Input records: Begin

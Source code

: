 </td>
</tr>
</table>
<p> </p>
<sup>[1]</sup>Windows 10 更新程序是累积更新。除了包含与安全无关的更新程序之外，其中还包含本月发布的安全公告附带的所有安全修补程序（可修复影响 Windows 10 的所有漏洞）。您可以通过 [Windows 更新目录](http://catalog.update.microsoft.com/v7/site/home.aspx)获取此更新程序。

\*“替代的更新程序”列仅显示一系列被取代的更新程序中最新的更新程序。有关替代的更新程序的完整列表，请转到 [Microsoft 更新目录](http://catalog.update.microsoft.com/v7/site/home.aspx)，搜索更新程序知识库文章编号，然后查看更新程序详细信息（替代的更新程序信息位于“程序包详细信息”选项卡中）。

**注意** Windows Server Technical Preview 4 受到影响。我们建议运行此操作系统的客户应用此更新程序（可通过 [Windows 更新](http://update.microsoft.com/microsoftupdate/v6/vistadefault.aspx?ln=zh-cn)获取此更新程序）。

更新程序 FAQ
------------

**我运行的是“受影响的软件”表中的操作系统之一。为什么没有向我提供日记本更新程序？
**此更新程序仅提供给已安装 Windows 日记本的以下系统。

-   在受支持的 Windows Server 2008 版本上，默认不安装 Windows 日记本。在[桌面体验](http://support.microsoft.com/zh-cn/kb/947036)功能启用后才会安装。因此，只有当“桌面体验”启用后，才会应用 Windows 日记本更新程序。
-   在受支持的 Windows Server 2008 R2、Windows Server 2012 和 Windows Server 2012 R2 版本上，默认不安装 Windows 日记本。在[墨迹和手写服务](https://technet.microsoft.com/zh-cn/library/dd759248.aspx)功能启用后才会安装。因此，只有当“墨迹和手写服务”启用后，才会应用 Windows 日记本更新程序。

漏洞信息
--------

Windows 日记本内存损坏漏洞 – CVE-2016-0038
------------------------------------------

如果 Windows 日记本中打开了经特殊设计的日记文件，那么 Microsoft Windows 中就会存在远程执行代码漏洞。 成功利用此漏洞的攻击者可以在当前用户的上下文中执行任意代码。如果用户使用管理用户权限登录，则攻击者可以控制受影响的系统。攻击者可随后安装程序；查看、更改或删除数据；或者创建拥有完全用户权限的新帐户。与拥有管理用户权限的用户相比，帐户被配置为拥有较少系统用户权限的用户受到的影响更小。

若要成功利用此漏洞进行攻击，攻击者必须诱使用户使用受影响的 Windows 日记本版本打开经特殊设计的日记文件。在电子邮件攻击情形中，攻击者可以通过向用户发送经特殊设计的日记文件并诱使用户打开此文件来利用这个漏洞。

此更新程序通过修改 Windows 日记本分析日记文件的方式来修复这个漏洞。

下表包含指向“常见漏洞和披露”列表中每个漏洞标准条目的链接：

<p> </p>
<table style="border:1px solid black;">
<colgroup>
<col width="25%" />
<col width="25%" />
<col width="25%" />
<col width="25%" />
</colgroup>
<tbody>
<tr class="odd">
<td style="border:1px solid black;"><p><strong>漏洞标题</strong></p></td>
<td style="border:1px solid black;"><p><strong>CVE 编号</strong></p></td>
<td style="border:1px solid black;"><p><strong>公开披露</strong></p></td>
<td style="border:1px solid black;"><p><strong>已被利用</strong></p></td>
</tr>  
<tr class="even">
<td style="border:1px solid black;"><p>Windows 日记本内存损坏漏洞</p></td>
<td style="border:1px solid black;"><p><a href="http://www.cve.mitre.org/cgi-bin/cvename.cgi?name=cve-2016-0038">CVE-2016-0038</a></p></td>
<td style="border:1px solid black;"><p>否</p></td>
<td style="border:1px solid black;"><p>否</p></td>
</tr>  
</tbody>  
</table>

Input records: End

Every record above is to be transcribed exactly as written.

* Reply to the exercise:
Source code

: </td>
</tr>
</table>
<p> </p>
<sup>[1]</sup>Windows 10 更新程序是累积更新。除了包含与安全无关的更新程序之外，其中还包含本月发布的安全公告附带的所有安全修补程序（可修复影响 Windows 10 的所有漏洞）。您可以通过 [Windows 更新目录](http://catalog.update.microsoft.com/v7/site/home.aspx)获取此更新程序。

\*“替代的更新程序”列仅显示一系列被取代的更新程序中最新的更新程序。有关替代的更新程序的完整列表，请转到 [Microsoft 更新目录](http://catalog.update.microsoft.com/v7/site/home.aspx)，搜索更新程序知识库文章编号，然后查看更新程序详细信息（替代的更新程序信息位于“程序包详细信息”选项卡中）。

**注意** Windows Server Technical Preview 4 受到影响。我们建议运行此操作系统的客户应用此更新程序（可通过 [Windows 更新](http://update.microsoft.com/microsoftupdate/v6/vistadefault.aspx?ln=zh-cn)获取此更新程序）。

更新程序 FAQ
------------

**我运行的是“受影响的软件”表中的操作系统之一。为什么没有向我提供日记本更新程序？
**此更新程序仅提供给已安装 Windows 日记本的以下系统。

-   在受支持的 Windows Server 2008 版本上，默认不安装 Windows 日记本。在[桌面体验](http://support.microsoft.com/zh-cn/kb/947036)功能启用后才会安装。因此，只有当“桌面体验”启用后，才会应用 Windows 日记本更新程序。
-   在受支持的 Windows Server 2008 R2、Windows Server 2012 和 Windows Server 2012 R2 版本上，默认不安装 Windows 日记本。在[墨迹和手写服务](https://technet.microsoft.com/zh-cn/library/dd759248.aspx)功能启用后才会安装。因此，只有当“墨迹和手写服务”启用后，才会应用 Windows 日记本更新程序。

漏洞信息
--------

Windows 日记本内存损坏漏洞 – CVE-2016-0038
------------------------------------------

如果 Windows 日记本中打开了经特殊设计的日记文件，那么 Microsoft Windows 中就会存在远程执行代码漏洞。 成功利用此漏洞的攻击者可以在当前用户的上下文中执行任意代码。如果用户使用管理用户权限登录，则攻击者可以控制受影响的系统。攻击者可随后安装程序；查看、更改或删除数据；或者创建拥有完全用户权限的新帐户。与拥有管理用户权限的用户相比，帐户被配置为拥有较少系统用户权限的用户受到的影响更小。

若要成功利用此漏洞进行攻击，攻击者必须诱使用户使用受影响的 Windows 日记本版本打开经特殊设计的日记文件。在电子邮件攻击情形中，攻击者可以通过向用户发送经特殊设计的日记文件并诱使用户打开此文件来利用这个漏洞。

此更新程序通过修改 Windows 日记本分析日记文件的方式来修复这个漏洞。

下表包含指向“常见漏洞和披露”列表中每个漏洞标准条目的链接：

<p> </p>
<table style="border:1px solid black;">
<colgroup>
<col width="25%" />
<col width="25%" />
<col width="25%" />
<col width="25%" />
</colgroup>
<tbody>
<tr class="odd">
<td style="border:1px solid black;"><p><strong>漏洞标题</strong></p></td>
<td style="border:1px solid black;"><p><strong>CVE 编号</strong></p></td>
<td style="border:1px solid black;"><p><strong>公开披露</strong></p></td>
<td style="border:1px solid black;"><p><strong>已被利用</strong></p></td>
</tr>  
<tr class="even">
<td style="border:1px solid black;"><p>Windows 日记本内存损坏漏洞</p></td>
<td style="border:1px solid black;"><p><a href="http://www.cve.mitre.org/cgi-bin/cvename.cgi?name=cve-2016-0038">CVE-2016-0038</a></p></td>
<td style="border:1px solid black;"><p>否</p></td>
<td style="border:1px solid black;"><p>否</p></td>
</tr>  
</tbody>  
</table>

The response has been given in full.